Trois souvenirs de ma jeunesse voit revenir Paul et Esther, les principaux personnages de Comment je me suis disputé, film de Desplechin (1996). Trentenaires à l’époque, ils vivaient une histoire d’amour compliquée, faite d’élans et d’incertitudes. Presque vingt ans plus tard, magie du cinéma et intéressant rebours du temps, Desplechin les retrouve en pleine adolescence, d’où Trois souvenirs de ma jeunesse, pour nous raconter un épisode nouveau, mais plus ancien…, de la relation entre Paul et Esther.

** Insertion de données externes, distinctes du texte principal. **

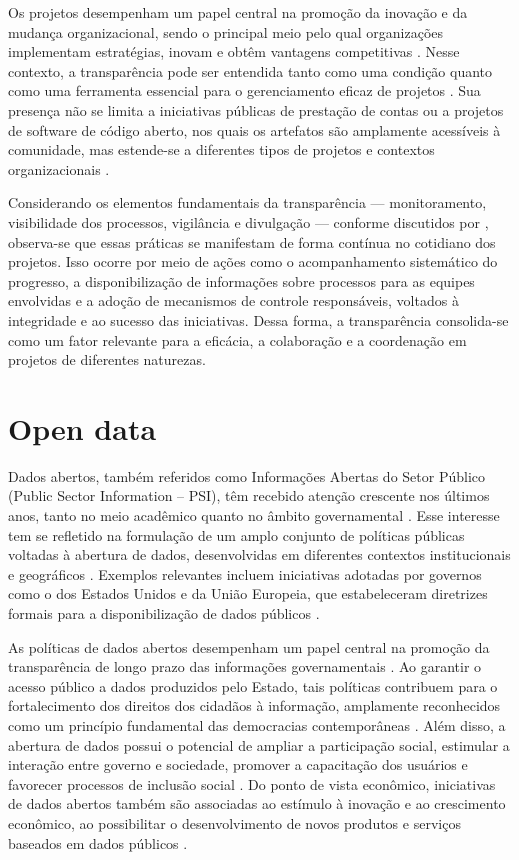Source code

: Os projetos desempenham um papel central na promoção da inovação e da mudança organizacional, sendo o principal meio pelo qual organizações implementam estratégias, inovam e obtêm vantagens competitivas \cite{van20147}. Nesse contexto, a transparência pode ser entendida tanto como uma condição quanto como uma ferramenta essencial para o gerenciamento eficaz de projetos \cite{betta2018transparency}. Sua presença não se limita a iniciativas públicas de prestação de contas ou a projetos de software de código aberto, nos quais os artefatos são amplamente acessíveis à comunidade, mas estende-se a diferentes tipos de projetos e contextos organizacionais \cite{trois2017transparency, dabbish2012leveraging}.

Considerando os elementos fundamentais da transparência — monitoramento, visibilidade dos processos, vigilância e divulgação — conforme discutidos por \citeauthor{bernstein2017making}, observa-se que essas práticas se manifestam de forma contínua no cotidiano dos projetos. Isso ocorre por meio de ações como o acompanhamento sistemático do progresso, a disponibilização de informações sobre processos para as equipes envolvidas e a adoção de mecanismos de controle responsáveis, voltados à integridade e ao sucesso das iniciativas. Dessa forma, a transparência consolida-se como um fator relevante para a eficácia, a colaboração e a coordenação em projetos de diferentes naturezas.

\section{Open data}
Dados abertos, também referidos como Informações Abertas do Setor Público (Public Sector Information – PSI), têm recebido atenção crescente nos últimos anos, tanto no meio acadêmico quanto no âmbito governamental \cite{bertot2010using, bertot2012measurement}. Esse interesse tem se refletido na formulação de um amplo conjunto de políticas públicas voltadas à abertura de dados, desenvolvidas em diferentes contextos institucionais e geográficos \cite{civic_commons, huijboom2011open}. Exemplos relevantes incluem iniciativas adotadas por governos como o dos Estados Unidos e da União Europeia, que estabeleceram diretrizes formais para a disponibilização de dados públicos \cite{open_usa, initiative2018communication}.

As políticas de dados abertos desempenham um papel central na promoção da transparência de longo prazo das informações governamentais \cite{bertot2012measurement}. Ao garantir o acesso público a dados produzidos pelo Estado, tais políticas contribuem para o fortalecimento dos direitos dos cidadãos à informação, amplamente reconhecidos como um princípio fundamental das democracias contemporâneas \cite{allen}. Além disso, a abertura de dados possui o potencial de ampliar a participação social, estimular a interação entre governo e sociedade, promover a capacitação dos usuários e favorecer processos de inclusão social \cite{bertot2010using}. Do ponto de vista econômico, iniciativas de dados abertos também são associadas ao estímulo à inovação e ao crescimento econômico, ao possibilitar o desenvolvimento de novos produtos e serviços baseados em dados públicos \cite{borzacchiello2012impact}.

Deux souvenirs introductifs
Trois souvenirs de ma jeunesse déroulent ceux de Paul Dédalus, au nom prédestiné pour qui se fraie un chemin dans les méandres de la mémoire, narrateur de ce film labyrinthique qui va décliner trois souvenirs d’une inégale longueur dans le film. Les deux premiers, beaucoup plus courts évoquent tour à tour l’enfance de Paul aux prises avec une mère aux nerfs fragiles et une épisode d’espionnage à Bakou auquel Paul se mêle par amitié. Ce dernier, enclenchant d’ailleurs tout le processus remémoratif du film, voit Paul apporter illégalement une somme d’argent et des passeports pour des refuzniks juifs qui espèrent le retour en Israël. Paul cède d’ailleurs à cette occasion son passeport à un jeune juif de Bakou. Narration inégale puisque le troisième souvenir, celui de l’amour entre Paul et Esther occupe près de 90% de la durée du film. Les deux premiers souvenirs offerts comme une mise en bouche présentant quelques traits de l’histoire familiale et de la personnalité de Paul et encadrant l’arrestation contemporaine, celle-là de Paul, de retour du Tadjikistan, par la DGSE, en raison d’une anomalie intrigante : il semblerait en effet qu’un second Paul Dédalus, né le même jour et dans la même ville que lui, ait vécu en Australie. Voilà l’histoire lancée et surtout la machine à souvenirs que Paul va mettre en route et qui va le conduire immanquablement, en repensant à ses dix huit-vingt ans, à Esther. Ah Esther!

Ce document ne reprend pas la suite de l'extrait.